(Records from a collection)
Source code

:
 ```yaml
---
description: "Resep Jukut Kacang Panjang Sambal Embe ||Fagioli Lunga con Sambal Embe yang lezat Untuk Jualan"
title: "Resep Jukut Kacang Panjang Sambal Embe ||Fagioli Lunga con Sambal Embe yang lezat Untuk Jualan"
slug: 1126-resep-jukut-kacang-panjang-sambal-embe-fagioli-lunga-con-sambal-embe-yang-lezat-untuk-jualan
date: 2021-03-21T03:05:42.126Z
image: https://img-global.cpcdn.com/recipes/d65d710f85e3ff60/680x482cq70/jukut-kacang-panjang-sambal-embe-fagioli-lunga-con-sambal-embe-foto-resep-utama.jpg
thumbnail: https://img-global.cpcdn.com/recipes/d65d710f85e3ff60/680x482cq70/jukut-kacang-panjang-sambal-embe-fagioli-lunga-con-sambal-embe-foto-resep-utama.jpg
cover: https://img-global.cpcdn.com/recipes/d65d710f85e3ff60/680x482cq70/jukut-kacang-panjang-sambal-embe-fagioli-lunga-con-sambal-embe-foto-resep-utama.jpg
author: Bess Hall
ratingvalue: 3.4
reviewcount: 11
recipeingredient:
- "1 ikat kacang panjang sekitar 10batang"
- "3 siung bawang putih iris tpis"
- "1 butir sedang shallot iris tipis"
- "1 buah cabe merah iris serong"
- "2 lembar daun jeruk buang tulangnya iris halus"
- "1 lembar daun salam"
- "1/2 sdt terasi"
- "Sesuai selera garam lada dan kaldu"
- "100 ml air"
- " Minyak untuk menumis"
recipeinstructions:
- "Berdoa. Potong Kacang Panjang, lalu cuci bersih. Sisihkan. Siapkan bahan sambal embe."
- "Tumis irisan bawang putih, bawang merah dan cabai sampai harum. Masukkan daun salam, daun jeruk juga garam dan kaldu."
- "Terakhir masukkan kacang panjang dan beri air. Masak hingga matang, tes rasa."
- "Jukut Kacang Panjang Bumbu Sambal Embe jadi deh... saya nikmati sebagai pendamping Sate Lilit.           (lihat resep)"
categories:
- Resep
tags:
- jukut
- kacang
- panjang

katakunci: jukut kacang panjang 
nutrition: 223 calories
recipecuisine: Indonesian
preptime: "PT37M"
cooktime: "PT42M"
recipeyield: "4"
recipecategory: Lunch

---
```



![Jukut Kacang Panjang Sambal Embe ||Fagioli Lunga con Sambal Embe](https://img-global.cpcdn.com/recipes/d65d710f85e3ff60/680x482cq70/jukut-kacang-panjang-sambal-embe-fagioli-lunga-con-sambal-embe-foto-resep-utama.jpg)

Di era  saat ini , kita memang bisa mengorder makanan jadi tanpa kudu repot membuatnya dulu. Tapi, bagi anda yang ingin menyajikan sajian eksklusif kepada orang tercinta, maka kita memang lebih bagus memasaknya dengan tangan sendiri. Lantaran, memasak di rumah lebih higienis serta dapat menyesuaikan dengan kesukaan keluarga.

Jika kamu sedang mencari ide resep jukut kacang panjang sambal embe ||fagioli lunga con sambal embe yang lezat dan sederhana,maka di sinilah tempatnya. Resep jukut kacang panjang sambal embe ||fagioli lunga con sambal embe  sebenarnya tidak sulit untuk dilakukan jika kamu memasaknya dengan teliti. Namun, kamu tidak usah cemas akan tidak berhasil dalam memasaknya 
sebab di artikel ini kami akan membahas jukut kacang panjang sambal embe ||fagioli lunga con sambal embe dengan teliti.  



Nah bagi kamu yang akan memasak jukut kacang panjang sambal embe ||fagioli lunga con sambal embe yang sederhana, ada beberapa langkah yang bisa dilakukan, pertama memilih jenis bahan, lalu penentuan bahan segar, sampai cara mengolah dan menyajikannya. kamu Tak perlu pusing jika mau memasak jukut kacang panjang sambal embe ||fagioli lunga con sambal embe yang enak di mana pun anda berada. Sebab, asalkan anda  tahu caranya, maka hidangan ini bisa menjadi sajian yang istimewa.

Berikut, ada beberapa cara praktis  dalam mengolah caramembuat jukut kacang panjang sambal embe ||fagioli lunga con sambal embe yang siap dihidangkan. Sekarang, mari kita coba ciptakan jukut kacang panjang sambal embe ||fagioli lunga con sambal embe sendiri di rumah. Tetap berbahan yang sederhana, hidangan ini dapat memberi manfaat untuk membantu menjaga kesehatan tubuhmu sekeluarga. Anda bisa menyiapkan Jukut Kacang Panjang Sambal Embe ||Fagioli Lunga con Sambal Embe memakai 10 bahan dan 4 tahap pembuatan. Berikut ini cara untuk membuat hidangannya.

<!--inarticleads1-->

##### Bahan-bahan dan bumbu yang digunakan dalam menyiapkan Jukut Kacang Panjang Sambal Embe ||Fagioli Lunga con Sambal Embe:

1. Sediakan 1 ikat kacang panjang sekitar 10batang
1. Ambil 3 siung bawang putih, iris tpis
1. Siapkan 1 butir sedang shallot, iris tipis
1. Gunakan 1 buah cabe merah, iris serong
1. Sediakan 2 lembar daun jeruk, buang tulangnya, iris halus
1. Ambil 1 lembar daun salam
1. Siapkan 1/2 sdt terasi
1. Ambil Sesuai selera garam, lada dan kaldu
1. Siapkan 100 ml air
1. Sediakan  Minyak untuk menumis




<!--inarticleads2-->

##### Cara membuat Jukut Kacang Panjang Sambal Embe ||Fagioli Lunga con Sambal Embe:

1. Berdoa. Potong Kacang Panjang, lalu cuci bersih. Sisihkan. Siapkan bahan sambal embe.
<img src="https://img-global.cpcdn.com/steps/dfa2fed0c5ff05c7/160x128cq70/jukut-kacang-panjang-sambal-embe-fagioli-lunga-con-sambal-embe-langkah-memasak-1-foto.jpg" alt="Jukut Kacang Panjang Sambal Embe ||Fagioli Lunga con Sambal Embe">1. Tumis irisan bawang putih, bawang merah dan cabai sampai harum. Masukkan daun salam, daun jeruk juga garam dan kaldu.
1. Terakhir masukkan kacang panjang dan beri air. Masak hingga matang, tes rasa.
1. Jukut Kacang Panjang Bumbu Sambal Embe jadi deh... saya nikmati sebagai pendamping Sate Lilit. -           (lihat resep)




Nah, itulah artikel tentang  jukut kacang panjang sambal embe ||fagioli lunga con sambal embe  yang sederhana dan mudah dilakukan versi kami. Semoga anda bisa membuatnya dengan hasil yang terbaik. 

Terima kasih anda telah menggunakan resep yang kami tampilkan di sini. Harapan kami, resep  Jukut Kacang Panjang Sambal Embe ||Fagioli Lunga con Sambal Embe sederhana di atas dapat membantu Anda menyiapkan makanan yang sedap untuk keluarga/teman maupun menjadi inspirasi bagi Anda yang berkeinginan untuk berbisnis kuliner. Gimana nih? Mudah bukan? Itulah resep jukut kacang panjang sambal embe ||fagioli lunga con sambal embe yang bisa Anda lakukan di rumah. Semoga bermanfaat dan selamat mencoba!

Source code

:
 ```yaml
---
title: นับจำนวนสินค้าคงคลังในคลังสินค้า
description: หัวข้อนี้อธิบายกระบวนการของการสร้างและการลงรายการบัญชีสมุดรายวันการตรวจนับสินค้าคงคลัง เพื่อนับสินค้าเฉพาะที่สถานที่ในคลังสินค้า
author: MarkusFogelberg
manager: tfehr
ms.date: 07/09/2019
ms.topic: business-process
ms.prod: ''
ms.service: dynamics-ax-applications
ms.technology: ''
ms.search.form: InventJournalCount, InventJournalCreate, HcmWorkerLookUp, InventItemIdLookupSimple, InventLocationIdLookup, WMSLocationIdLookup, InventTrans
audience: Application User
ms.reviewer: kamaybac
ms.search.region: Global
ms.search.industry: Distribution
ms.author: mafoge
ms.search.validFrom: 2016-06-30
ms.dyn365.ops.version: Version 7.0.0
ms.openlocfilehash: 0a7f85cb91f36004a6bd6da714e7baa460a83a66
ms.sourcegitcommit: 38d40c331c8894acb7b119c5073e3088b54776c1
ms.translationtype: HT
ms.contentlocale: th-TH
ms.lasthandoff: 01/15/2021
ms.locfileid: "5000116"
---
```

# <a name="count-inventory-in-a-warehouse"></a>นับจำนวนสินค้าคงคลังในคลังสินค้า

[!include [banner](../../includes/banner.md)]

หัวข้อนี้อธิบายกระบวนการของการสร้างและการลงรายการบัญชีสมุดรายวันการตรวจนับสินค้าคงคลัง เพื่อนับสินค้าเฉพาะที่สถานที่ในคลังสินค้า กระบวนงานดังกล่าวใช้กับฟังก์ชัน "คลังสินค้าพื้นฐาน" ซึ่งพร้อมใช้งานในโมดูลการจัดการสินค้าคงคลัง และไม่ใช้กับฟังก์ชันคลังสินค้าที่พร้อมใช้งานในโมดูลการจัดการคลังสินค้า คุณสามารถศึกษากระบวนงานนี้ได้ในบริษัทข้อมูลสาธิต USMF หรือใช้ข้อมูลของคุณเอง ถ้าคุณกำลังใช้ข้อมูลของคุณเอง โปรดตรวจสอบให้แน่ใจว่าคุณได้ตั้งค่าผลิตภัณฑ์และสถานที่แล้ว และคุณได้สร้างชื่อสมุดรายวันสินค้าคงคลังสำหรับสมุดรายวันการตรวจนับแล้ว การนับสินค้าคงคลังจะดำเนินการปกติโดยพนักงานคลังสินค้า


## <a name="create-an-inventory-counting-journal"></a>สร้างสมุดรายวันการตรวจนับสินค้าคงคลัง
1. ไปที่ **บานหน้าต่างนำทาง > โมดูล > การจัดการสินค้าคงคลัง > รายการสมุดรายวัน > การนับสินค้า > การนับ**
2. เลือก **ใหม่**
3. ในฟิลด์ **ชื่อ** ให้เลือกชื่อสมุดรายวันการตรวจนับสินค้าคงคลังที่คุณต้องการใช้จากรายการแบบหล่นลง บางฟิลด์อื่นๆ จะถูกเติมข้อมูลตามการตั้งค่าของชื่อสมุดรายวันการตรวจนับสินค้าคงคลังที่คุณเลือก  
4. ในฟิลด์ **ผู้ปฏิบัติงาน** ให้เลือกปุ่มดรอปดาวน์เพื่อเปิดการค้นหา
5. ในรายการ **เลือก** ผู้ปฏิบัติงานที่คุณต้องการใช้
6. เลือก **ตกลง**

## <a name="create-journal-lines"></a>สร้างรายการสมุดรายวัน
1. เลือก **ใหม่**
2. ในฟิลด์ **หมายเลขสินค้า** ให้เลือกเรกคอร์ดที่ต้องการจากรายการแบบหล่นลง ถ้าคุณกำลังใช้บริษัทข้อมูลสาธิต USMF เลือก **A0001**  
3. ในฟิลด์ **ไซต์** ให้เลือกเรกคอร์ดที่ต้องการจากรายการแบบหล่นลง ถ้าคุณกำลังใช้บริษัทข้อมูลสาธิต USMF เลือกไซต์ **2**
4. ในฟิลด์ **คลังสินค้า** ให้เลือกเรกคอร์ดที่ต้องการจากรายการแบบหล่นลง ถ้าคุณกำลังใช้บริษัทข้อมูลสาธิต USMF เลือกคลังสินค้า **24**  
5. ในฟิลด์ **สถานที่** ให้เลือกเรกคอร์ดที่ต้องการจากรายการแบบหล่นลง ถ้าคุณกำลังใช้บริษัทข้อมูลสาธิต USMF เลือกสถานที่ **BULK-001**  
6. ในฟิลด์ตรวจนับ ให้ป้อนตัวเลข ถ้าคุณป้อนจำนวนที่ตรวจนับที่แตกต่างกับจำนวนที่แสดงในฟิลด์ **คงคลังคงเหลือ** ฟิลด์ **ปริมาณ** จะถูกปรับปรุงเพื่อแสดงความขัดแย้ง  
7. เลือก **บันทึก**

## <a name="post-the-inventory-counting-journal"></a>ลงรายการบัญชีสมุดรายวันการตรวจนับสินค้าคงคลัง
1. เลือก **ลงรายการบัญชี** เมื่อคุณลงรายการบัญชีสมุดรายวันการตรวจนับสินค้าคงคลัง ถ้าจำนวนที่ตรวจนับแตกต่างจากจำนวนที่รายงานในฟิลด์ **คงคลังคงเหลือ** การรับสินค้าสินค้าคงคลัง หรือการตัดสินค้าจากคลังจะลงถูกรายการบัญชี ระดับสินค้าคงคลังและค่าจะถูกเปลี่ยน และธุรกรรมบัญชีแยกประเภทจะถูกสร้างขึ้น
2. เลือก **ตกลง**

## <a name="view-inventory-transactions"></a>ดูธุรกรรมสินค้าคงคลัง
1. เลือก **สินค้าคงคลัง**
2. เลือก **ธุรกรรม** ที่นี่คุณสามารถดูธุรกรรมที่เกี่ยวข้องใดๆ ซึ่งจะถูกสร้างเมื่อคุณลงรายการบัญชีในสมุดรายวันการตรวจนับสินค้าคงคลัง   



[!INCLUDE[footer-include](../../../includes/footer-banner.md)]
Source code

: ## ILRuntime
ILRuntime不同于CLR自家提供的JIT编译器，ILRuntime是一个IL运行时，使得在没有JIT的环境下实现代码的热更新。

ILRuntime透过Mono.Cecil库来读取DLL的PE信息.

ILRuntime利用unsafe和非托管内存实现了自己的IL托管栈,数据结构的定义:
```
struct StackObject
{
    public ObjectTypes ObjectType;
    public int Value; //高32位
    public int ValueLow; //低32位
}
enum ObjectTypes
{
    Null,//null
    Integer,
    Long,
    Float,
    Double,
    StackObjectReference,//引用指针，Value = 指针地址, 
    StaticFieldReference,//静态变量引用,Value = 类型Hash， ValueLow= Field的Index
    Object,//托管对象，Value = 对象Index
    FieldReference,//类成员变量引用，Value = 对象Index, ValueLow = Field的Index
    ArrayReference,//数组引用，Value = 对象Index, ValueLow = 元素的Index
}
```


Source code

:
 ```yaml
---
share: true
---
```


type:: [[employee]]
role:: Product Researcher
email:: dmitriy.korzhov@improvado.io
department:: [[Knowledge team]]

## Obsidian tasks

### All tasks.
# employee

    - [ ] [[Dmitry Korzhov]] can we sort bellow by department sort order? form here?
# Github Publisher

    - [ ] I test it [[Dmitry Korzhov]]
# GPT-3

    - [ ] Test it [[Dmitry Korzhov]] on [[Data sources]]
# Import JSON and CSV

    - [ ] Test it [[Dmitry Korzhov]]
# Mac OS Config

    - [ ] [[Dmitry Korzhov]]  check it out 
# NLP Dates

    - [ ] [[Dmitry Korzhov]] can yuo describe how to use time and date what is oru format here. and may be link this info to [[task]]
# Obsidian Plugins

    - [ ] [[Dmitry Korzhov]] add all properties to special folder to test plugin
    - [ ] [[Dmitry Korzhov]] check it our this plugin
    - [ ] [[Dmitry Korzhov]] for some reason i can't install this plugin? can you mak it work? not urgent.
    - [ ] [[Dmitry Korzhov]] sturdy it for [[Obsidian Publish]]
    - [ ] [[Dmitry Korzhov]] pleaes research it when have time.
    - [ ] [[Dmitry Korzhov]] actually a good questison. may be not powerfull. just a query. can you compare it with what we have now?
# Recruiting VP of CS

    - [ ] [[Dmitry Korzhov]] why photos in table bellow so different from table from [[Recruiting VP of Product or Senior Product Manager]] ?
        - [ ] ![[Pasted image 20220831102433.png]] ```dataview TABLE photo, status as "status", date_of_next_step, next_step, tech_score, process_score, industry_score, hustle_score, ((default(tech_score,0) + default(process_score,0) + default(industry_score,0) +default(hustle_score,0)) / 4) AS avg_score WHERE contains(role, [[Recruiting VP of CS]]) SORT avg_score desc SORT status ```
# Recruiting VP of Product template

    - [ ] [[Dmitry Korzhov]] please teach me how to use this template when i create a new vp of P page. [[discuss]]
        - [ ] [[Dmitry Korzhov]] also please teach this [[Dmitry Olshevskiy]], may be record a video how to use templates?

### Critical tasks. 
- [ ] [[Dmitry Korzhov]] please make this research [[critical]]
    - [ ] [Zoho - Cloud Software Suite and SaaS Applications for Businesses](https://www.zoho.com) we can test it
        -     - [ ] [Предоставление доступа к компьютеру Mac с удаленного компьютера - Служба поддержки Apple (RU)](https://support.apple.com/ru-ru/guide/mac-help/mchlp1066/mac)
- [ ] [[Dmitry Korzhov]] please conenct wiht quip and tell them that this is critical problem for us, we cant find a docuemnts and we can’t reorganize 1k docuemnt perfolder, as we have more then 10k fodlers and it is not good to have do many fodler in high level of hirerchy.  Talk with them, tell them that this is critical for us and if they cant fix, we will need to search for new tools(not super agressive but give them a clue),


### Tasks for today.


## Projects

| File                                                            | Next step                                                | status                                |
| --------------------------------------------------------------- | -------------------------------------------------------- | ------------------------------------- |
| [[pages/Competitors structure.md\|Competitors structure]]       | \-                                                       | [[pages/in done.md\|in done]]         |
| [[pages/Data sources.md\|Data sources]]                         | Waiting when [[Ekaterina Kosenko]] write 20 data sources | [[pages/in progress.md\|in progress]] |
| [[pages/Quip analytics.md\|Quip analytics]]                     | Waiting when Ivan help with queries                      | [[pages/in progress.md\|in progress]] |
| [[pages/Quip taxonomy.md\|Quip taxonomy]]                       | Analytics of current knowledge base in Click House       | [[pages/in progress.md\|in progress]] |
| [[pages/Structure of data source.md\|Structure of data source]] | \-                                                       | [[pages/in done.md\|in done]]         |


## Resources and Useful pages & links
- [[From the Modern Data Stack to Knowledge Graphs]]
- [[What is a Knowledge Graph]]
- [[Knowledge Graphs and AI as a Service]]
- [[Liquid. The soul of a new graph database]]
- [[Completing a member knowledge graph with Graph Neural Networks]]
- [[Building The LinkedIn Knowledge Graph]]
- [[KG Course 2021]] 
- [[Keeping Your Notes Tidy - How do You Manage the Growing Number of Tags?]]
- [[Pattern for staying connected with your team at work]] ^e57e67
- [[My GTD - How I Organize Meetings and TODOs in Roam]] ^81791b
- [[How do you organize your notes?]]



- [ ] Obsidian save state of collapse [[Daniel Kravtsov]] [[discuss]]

■ **YOUR ASSIGNMENT**:
Work out how many lines of the records contain the string "งในคล". Nothing but the number should be written.

■ **RESPONSE TO THIS TASK**:
2